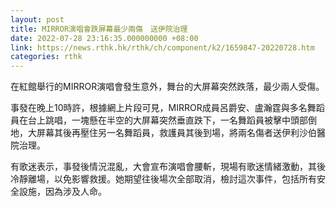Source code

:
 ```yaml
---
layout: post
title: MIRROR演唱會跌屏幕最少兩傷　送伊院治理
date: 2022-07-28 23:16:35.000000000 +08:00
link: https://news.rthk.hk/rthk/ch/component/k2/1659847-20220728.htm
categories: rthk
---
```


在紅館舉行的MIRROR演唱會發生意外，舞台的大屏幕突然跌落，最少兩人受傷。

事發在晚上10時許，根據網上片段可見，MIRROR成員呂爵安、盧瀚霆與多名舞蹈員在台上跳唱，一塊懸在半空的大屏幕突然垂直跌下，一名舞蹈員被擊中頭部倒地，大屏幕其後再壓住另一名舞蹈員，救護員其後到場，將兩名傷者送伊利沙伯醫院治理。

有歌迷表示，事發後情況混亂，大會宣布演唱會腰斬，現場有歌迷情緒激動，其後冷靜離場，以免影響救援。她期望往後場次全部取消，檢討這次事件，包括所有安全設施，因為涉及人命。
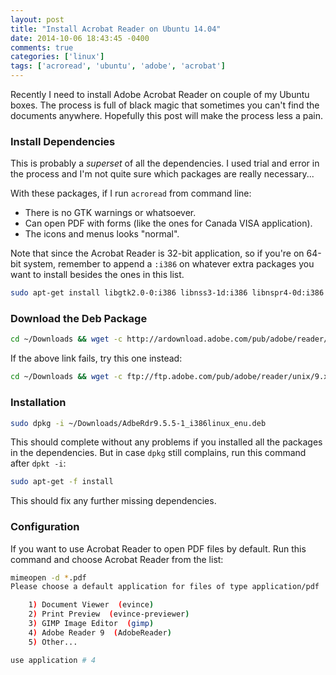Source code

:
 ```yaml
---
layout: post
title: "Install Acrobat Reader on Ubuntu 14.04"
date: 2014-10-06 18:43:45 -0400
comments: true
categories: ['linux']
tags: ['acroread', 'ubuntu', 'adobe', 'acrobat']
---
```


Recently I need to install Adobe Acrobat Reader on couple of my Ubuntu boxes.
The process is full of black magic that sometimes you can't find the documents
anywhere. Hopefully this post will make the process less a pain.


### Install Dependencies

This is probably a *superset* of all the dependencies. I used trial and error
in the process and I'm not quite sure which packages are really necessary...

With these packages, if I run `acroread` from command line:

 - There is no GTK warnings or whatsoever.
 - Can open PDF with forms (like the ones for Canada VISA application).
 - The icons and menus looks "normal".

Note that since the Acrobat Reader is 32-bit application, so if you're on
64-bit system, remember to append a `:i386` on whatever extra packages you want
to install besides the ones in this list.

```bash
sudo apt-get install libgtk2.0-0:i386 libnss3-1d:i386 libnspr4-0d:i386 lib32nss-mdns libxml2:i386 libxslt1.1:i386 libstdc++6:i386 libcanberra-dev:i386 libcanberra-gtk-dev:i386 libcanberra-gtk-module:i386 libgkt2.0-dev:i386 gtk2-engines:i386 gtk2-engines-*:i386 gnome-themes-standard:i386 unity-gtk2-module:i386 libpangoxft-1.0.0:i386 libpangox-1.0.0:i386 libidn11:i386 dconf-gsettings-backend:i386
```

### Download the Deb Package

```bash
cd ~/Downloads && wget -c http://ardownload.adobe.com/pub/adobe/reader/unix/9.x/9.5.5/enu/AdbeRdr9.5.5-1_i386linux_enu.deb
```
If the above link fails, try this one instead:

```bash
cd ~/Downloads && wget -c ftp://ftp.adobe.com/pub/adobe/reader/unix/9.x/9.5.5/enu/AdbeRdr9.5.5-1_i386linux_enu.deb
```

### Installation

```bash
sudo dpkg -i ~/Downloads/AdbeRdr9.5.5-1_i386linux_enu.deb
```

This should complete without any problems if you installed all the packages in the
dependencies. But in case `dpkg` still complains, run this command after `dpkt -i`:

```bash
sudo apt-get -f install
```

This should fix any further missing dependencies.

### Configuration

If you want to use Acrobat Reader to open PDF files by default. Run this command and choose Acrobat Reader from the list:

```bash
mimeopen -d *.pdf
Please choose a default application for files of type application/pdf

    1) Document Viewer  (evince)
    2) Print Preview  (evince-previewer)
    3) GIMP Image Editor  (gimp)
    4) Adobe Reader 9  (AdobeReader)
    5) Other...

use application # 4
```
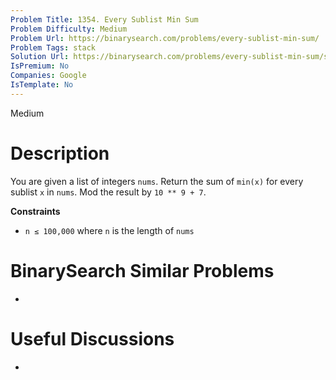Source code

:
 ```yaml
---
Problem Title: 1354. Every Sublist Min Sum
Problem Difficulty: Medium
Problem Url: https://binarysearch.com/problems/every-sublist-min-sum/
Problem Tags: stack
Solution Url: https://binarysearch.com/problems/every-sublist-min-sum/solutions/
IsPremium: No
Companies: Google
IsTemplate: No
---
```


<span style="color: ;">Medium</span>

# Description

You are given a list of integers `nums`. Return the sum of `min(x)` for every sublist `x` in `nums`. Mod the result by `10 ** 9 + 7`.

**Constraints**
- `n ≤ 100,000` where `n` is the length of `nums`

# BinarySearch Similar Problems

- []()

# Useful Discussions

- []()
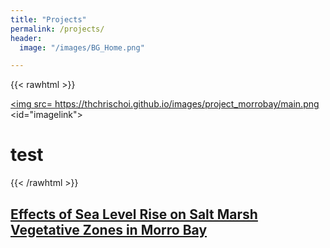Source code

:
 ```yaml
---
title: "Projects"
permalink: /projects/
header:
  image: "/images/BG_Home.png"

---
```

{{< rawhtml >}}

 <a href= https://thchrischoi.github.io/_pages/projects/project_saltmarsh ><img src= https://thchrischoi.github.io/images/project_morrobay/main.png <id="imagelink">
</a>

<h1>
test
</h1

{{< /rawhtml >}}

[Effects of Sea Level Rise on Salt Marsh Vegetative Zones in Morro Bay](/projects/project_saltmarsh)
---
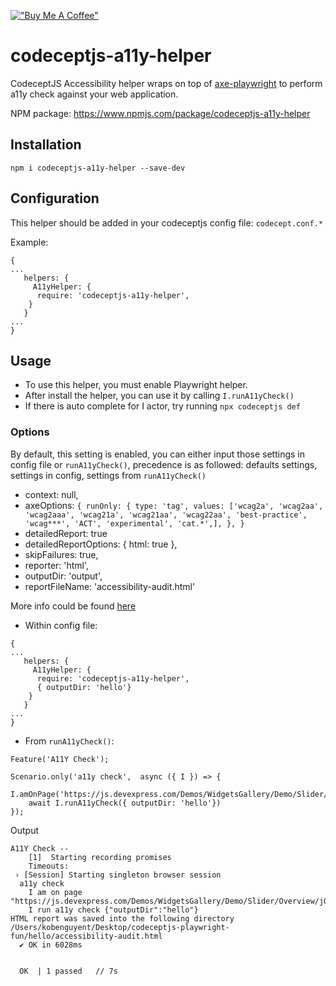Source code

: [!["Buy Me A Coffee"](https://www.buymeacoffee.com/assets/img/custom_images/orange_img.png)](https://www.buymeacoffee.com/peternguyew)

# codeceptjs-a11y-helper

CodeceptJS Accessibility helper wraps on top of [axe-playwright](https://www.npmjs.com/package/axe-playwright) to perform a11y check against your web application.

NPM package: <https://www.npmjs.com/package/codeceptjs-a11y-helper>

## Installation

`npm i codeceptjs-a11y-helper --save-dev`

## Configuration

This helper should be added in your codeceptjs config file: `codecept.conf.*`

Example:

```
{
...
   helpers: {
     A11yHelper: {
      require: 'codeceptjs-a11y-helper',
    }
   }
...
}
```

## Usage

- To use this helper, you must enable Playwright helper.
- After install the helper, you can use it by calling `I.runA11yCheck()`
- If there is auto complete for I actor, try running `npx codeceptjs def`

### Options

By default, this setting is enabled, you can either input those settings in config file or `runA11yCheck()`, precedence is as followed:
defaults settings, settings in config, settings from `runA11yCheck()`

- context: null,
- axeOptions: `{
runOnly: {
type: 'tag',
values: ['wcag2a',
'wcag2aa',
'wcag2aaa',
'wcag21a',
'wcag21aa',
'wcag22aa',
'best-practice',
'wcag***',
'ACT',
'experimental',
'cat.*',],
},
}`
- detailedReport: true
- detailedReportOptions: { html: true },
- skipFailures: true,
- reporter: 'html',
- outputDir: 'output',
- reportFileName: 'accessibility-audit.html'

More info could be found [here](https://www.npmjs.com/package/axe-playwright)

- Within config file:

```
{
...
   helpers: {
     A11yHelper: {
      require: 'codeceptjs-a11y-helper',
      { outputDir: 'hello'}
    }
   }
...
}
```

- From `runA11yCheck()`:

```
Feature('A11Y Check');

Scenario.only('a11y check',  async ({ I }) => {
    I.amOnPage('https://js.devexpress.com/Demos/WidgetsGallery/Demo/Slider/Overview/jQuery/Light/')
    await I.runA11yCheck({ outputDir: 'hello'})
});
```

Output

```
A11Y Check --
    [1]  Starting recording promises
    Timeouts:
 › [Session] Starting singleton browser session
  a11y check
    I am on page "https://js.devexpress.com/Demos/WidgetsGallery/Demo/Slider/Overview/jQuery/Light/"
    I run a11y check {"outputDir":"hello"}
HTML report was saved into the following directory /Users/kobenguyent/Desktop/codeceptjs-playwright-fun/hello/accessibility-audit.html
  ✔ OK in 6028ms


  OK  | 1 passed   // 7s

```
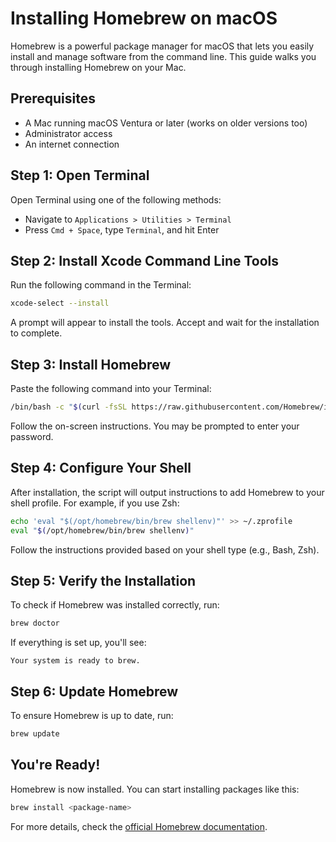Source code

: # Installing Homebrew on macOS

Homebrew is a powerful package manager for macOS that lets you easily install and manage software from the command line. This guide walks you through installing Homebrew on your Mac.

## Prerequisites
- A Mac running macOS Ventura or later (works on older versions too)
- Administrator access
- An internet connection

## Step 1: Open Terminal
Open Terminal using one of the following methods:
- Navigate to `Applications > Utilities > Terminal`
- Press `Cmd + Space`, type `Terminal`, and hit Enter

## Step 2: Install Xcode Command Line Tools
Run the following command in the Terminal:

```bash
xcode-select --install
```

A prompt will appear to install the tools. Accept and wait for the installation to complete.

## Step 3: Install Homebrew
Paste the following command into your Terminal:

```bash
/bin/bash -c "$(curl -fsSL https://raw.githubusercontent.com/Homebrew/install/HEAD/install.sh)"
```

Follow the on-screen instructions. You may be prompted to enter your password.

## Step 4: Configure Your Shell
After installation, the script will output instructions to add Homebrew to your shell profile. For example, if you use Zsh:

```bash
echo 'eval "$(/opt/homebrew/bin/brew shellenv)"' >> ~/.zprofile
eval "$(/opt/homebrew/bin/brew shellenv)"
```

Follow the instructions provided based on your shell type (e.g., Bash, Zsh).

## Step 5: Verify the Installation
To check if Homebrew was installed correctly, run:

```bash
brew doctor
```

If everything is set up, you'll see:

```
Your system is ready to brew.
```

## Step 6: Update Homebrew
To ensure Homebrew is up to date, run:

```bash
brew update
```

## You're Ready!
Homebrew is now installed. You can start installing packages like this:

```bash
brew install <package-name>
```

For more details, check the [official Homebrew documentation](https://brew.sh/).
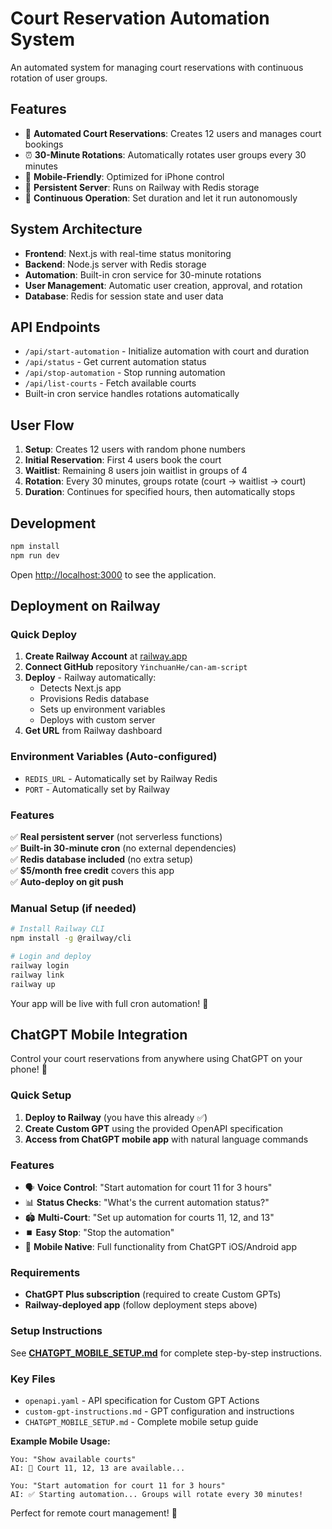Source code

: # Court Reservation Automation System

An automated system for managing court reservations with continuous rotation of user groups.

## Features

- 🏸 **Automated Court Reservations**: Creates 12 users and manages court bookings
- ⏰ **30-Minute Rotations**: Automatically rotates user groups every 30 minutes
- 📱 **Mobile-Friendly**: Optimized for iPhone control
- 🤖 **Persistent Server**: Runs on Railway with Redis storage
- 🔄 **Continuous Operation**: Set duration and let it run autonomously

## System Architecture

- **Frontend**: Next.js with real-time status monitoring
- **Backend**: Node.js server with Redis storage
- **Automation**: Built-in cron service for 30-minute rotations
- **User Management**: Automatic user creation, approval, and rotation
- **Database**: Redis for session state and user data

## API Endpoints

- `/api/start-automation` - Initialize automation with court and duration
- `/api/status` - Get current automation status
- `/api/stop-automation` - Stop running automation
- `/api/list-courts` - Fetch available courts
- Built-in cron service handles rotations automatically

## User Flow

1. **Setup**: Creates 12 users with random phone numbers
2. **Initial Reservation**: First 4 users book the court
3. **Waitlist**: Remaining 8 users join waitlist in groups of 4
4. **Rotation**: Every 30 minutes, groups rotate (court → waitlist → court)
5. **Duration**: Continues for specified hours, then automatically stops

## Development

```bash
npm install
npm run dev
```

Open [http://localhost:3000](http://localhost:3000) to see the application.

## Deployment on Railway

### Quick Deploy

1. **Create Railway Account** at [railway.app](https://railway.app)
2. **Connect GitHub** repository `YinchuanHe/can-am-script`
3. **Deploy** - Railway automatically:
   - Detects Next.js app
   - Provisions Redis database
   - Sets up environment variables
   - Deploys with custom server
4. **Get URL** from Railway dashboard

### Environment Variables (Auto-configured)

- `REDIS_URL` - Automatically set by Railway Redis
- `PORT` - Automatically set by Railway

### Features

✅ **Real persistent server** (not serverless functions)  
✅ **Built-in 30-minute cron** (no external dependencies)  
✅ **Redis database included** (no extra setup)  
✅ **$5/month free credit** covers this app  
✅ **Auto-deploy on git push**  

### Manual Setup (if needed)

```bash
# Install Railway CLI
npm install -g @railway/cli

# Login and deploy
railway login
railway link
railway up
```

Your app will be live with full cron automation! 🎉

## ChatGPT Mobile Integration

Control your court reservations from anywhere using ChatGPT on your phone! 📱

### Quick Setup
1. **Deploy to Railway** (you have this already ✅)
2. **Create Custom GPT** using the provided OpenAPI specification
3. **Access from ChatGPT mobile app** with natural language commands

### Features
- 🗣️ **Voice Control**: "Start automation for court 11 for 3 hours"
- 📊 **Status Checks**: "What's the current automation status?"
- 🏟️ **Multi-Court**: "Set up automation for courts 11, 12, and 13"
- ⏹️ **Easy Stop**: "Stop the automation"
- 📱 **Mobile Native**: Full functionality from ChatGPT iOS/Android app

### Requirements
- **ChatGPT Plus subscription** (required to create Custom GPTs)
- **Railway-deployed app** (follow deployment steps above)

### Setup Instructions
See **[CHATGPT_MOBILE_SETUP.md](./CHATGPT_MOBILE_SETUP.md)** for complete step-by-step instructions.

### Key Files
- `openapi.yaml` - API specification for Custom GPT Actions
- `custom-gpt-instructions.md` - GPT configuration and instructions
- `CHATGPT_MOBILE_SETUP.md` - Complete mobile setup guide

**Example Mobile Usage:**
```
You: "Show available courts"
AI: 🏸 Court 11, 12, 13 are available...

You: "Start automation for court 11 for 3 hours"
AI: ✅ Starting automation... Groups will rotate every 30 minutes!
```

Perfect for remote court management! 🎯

====

● **TASK DIRECTIONS**
What is needed is the exact run of lines from the start of the data through the line with "在紅館舉行的MIRROR演唱會發生意外，舞台的大屏幕突然跌落，最少兩人受傷。", both ends included, minus the pictures.

● **REPLY TO THE EXERCISE**
Source code

:
 ```yaml
---
layout: post
title: MIRROR演唱會跌屏幕最少兩傷　送伊院治理
date: 2022-07-28 23:16:35.000000000 +08:00
link: https://news.rthk.hk/rthk/ch/component/k2/1659847-20220728.htm
categories: rthk
---
```


在紅館舉行的MIRROR演唱會發生意外，舞台的大屏幕突然跌落，最少兩人受傷。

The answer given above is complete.